Kimchi Premium Approaches Freezing Point
Ultimately, the underlying logic of Koreans trading crypto is not fundamentally different from their current stock trading. High acceptance of technology, an extremely competitive social atmosphere, and nearly closed channels for upward social mobility have collectively shaped a retail investor group with a natural preference for high-volatility assets.
Moreover, the inflow and outflow of funds among Korean retail investors have long become an early signal of the global flow of high-risk preference retail capital.
In major global crypto markets, the U.S. has entered an institution-led phase, with Bitcoin spot ETF annualized inflows exceeding $150 billion at the start of 2026, concentrating pricing power among institutions. Hong Kong and Singapore focus on compliance infrastructure and stablecoin frameworks, with relatively limited retail participation. Southeast Asian retail investors are active but dispersed, and the regulatory environment is relatively unstable.
Korea is almost the only market that simultaneously possesses high retail density, a strong speculative culture, centralized exchange infrastructure, and extreme sensitivity to global macro narratives.
However, Tiger Research points out that the Korean crypto market is undergoing a power shift. The era dominated by retail investors is ending, and traditional financial institutions have seized key infrastructure ahead of clear regulations.
In the past six months, the total trading volume of Korea's five major crypto exchanges has decreased by about 48% year-on-year. The kimchi premium has also continued to narrow from about 10% at its peak and has even fallen to negative values.

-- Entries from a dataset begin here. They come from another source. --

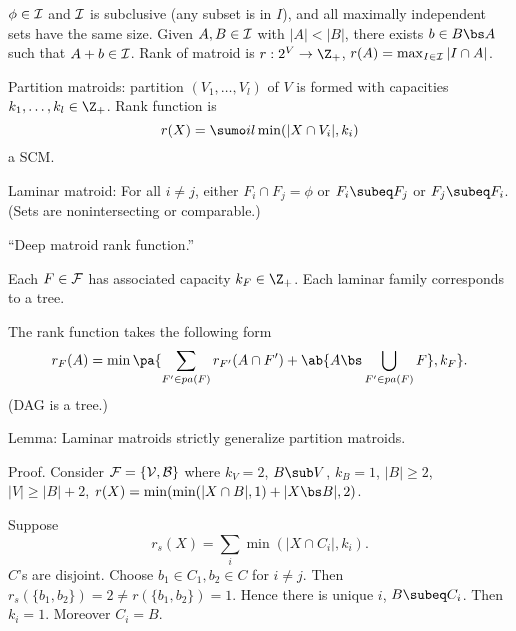 $\phi\in \cal I$ and $\cal I$ is subclusive (any subset is in $I$), and all maximally independent sets have the same size. Given $A,B\in \cal I$ with $|A|<|B|$, there exists $b\in B\bs A$ such that $A+b\in \cal I$. 
Rank of matroid is $r:2^V\to \Z_+$, $r(A)=\max_{I\in \cal I}|I\cap A|$.

Partition matroids: partition $(V_1,\ldots, V_l)$ of $V$ is formed with capacities $k_1,\ldots, k_l\in \Z_+$. Rank function is 
$$
r(X) = \sumo il \min(|X\cap V_i|,k_i)
$$
a SCM.

Laminar matroid: For all $i\ne j$, either $F_i\cap F_j= \phi$ or $F_i\subeq F_j$ or $F_j\subeq F_i$. (Sets are nonintersecting or comparable.)

``Deep matroid rank function.''

Each $F\in \cal F$ has associated capacity $k_F\in \Z_+$. Each laminar family corresponds to a tree.

The rank function takes the following form
$$
r_F (A) = \min\pa{\sum_{F'\in pa(F)}r_{F'}(A\cap F') + \ab{A\bs \bigcup_{F'\in pa(F)} F}, k_F}.
$$
(DAG is a tree.)

Lemma: Laminar matroids strictly generalize partition matroids.

Proof. Consider $\cal F=\{V,B\}$ where $k_V=2$, $B\sub V$, $k_B=1$, $|B|\ge 2$, $|V|\ge |B|+2$, $r(X) = \min(\min(|X\cap B|,1)+|X\bs B|,2)$.

Suppose
$$
r_s(X) = \sum_i \min(|X\cap C_i|,k_i).
$$
$C$'s are disjoint. Choose $b_1\in C_1, b_2\in C$ for $i\ne j$. Then $r_s(\{b_1,b_2\})=2\ne r(\{b_1,b_2\}) = 1$. Hence there is unique $i$, $B\subeq C_i$. Then $k_i=1$. Moreover $C_i=B$.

Financial reports show that Upbit operator Dunamu's revenue decreased by about 10% year-on-year in 2025, and in Q1 2026, profits fell by about 78% year-on-year.

Image source: RootData
Despite this, Hana Bank still acquired a 6.55% stake for about $720 million, Hanwha Investment & Securities increased its stake to 9.84%, and Samsung Securities, Samsung SDS, and Samsung Card collectively invested over $400 million to acquire a 4% stake in Dunamu.
Future Assets acquired over 90% of Korbit's controlling stake for about $100 million, while Korea Investment & Securities and OKX Ventures jointly acquired nearly 40% of Coinone.
These traditional giants view exchanges as strategic springboards for STOs, stablecoins, and custody services.

Analysts say that these acquisition moves are less about seizing the market and more about designing regulations—institutions are preemptively securing favorable arrangements before regulatory decisions are made, and then using these arrangements to influence the final framework's shape.
Currently, there are 150 institutions participating in the Korean crypto market, with 196 partnerships, but no single hub has gained dominant control. Even the strategies of overseas projects entering the market are changing, with Solana collaborating with Shinhan Card and Avalanche partnering with Future Assets, shifting the focus from retail communities to financial institutions.
On the policy front, the Korean government has proposed in its 2026 economic growth strategy to advance the implementation of Bitcoin and other digital asset spot ETFs this year, and the Financial Services Commission is accelerating the second phase of digital asset legislation.
Conclusion
Korea's speculative culture has never disappeared; it has simply diverted some crypto funds due to the current stock market leverage craze, while the Korean crypto market is experiencing a trend of "retail investors retreating and institutions entering."
When the KOSPI truly begins the deleveraging process, where that batch of high-risk preference capital will seek its next outlet is a question worth continuous tracking in the crypto market.